When Michael Stutchbury took over the AFR in 2011, he brought with him the Murdoch-style ideology if “businessomics”.
This is the doctrine that privately owned entities are always right.
It should never be confused with a commitment to free markets because it cannot handle over-concentration requiring regulatory intervention to address market failure.
For Stutchbury, the preeminent importance of private ownership means market failure is nonexistent.
This may strike you as absurd because it is. But it is far worse than that.
Australia’s market economy collapsed into over-concentration years before the spread of Stutchbury’s stupidity, so all he has done is consolidate oligarchy at the AFR.
This has made a mighty contribution to Australia’s collapsing growth outlook for obvious reasons to real liberals.
First, oligopolies do not do innovation.
Second, oligopolies prevent productivity reform via political influence.
Third, oligopolies demand policy formulations that create enormous imbalances.
These three outcomes are rife in Australia and have now killed the economy.

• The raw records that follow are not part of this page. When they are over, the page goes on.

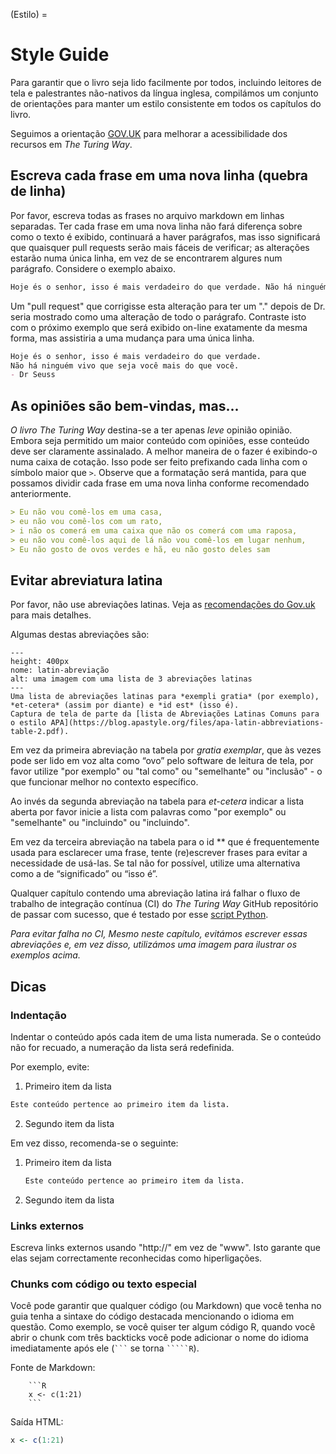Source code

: (Estilo) =
# Style Guide

Para garantir que o livro seja lido facilmente por todos, incluindo leitores de tela e palestrantes não-nativos da língua inglesa, compilámos um conjunto de orientações para manter um estilo consistente em todos os capítulos do livro.

Seguimos a orientação [GOV.UK](https://www.gov.uk/guidance/content-design/writing-for-gov-uk) para melhorar a acessibilidade dos recursos em _The Turing Way_.

## Escreva cada frase em uma nova linha (quebra de linha)

Por favor, escreva todas as frases no arquivo markdown em linhas separadas. Ter cada frase em uma nova linha não fará diferença sobre como o texto é exibido, continuará a haver parágrafos, mas isso significará que quaisquer pull requests serão mais fáceis de verificar; as alterações estarão numa única linha, em vez de se encontrarem algures num parágrafo. Considere o exemplo abaixo.

 ```markdown
Hoje és o senhor, isso é mais verdadeiro do que verdade. Não há ninguém vivo que seja você mais do que você. - Dr Seuss
```

Um "pull request" que corrigisse esta alteração para ter um "." depois de Dr. seria mostrado como uma alteração de todo o parágrafo. Contraste isto com o próximo exemplo que será exibido on-line exatamente da mesma forma, mas assistiria a uma mudança para uma única linha.

 ```markdown
Hoje és o senhor, isso é mais verdadeiro do que verdade.
Não há ninguém vivo que seja você mais do que você.
- Dr Seuss
```

## As opiniões são bem-vindas, mas...

_O livro The Turing Way_ destina-se a ter apenas *leve* opinião opinião. Embora seja permitido um maior conteúdo com opiniões, esse conteúdo deve ser claramente assinalado. A melhor maneira de o fazer é exibindo-o numa caixa de cotação. Isso pode ser feito prefixando cada linha com o símbolo maior que `>`. Observe que a formatação será mantida, para que possamos dividir cada frase em uma nova linha conforme recomendado anteriormente.

```markdown
> Eu não vou comê-los em uma casa,
> eu não vou comê-los com um rato,
> i não os comerá em uma caixa que não os comerá com uma raposa,
> eu não vou comê-los aqui de lá não vou comê-los em lugar nenhum,
> Eu não gosto de ovos verdes e hã, eu não gosto deles sam
```

## Evitar abreviatura latina

Por favor, não use abreviações latinas. Veja as [recomendações do Gov.uk](https://www.gov.uk/guidance/style-guide/a-to-z-of-gov-uk-style) para mais detalhes.

Algumas destas abreviações são:

```{figure} ../figures/latin-abbreviation.png
---
height: 400px
nome: latin-abreviação
alt: uma imagem com uma lista de 3 abreviações latinas
---
Uma lista de abreviações latinas para *exempli gratia* (por exemplo), *et-cetera* (assim por diante) e *id est* (isso é).
Captura de tela de parte da [lista de Abreviações Latinas Comuns para o estilo APA](https://blog.apastyle.org/files/apa-latin-abbreviations-table-2.pdf).
```

Em vez da primeira abreviação na tabela por *gratia exemplar*, que às vezes pode ser lido em voz alta como “ovo” pelo software de leitura de tela, por favor utilize "por exemplo" ou "tal como" ou "semelhante" ou "inclusão" - o que funcionar melhor no contexto específico.

Ao invés da segunda abreviação na tabela para *et-cetera* indicar a lista aberta por favor inicie a lista com palavras como "por exemplo" ou "semelhante" ou "incluindo" ou "incluindo".

Em vez da terceira abreviação na tabela para o id ** que é frequentemente usada para esclarecer uma frase, tente (re)escrever frases para evitar a necessidade de usá-las. Se tal não for possível, utilize uma alternativa como a de “significado” ou “isso é”.

Qualquer capítulo contendo uma abreviação latina irá falhar o fluxo de trabalho de integração contínua (CI) do _The Turing Way_ GitHub repositório de passar com sucesso, que é testado por esse [script Python](https://github.com/alan-turing-institute/the-turing-way/blob/main/tests/no-bad-latin.py).

*Para evitar falha no CI, Mesmo neste capítulo, evitámos escrever essas abreviações e, em vez disso, utilizámos uma imagem para ilustrar os exemplos acima.*

## Dicas

### Indentação

Indentar o conteúdo após cada item de uma lista numerada. Se o conteúdo não for recuado, a numeração da lista será redefinida.

Por exemplo, evite:
1. Primeiro item da lista
```markdown
Este conteúdo pertence ao primeiro item da lista.
```
2. Segundo item da lista

Em vez disso, recomenda-se o seguinte:
1. Primeiro item da lista
   ```markdown
   Este conteúdo pertence ao primeiro item da lista.
   ```

2. Segundo item da lista


### Links externos

Escreva links externos usando "http://" em vez de "www". Isto garante que elas sejam correctamente reconhecidas como hiperligações.

### Chunks com código ou texto especial

Você pode garantir que qualquer código (ou Markdown) que você tenha no guia tenha a sintaxe do código destacada mencionando o idioma em questão. Como exemplo, se você quiser ter algum código R, quando você abrir o chunk com três backticks você pode adicionar o nome do idioma imediatamente após ele (<code>\`\`\`</code> se torna <code>\`\`\`\`\`R</code>).

Fonte de Markdown:

```
    ```R
    x <- c(1:21)
    ```
```

Saída HTML:

```R
x <- c(1:21)
```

Now the AFR is casting about for answers like a blind man.
The stagnant private sector economy and deterioration in living standards exposed in the national accounts this week have been years in the making.
Labour productivity has failed to improve since 2016; business investment is languishing close to 1990s recession levels; there has been no serious economic reform; undisciplined government spending is in vogue after too much stimulus during the pandemic; and the Reserve Bank of Australia has been forced to push up interest rates to grind household and business activity to a halt and bring inflation under control.
This is businessomics motherhood statement garbage. It is designed to jerk off business, not fix the economy.
Australia’s growth challenge is much more specific and much less AFR-friendly. It boils down to three areas of private ownership that have failed.
- The East Coast gas cartel is more responsible for lingering inflation than stimulus.
- The demands by private businesses for mass immigration have destroyed productivity.
- The Dutch Disease of overgrown banks and miners has hollowed out the external economy.
Note that all of these issues are related to excessively powerful vested interests that enjoy private ownership.
They are the key pillars of AFR “journalism” under Michael Stutchbury.
How to fix it?
- The East Coast gas export cartel must be broken via domestic reservation and/or export levies.
- Mass immigration must be slashed to under 90k.
- Miners must be taxed more heavily and tax breaks passed to every non-mining business.
Which of these would the AFR support? None.
Ergo, the most important prerequisite to fixing Australia is that everybody stops reading the AFR.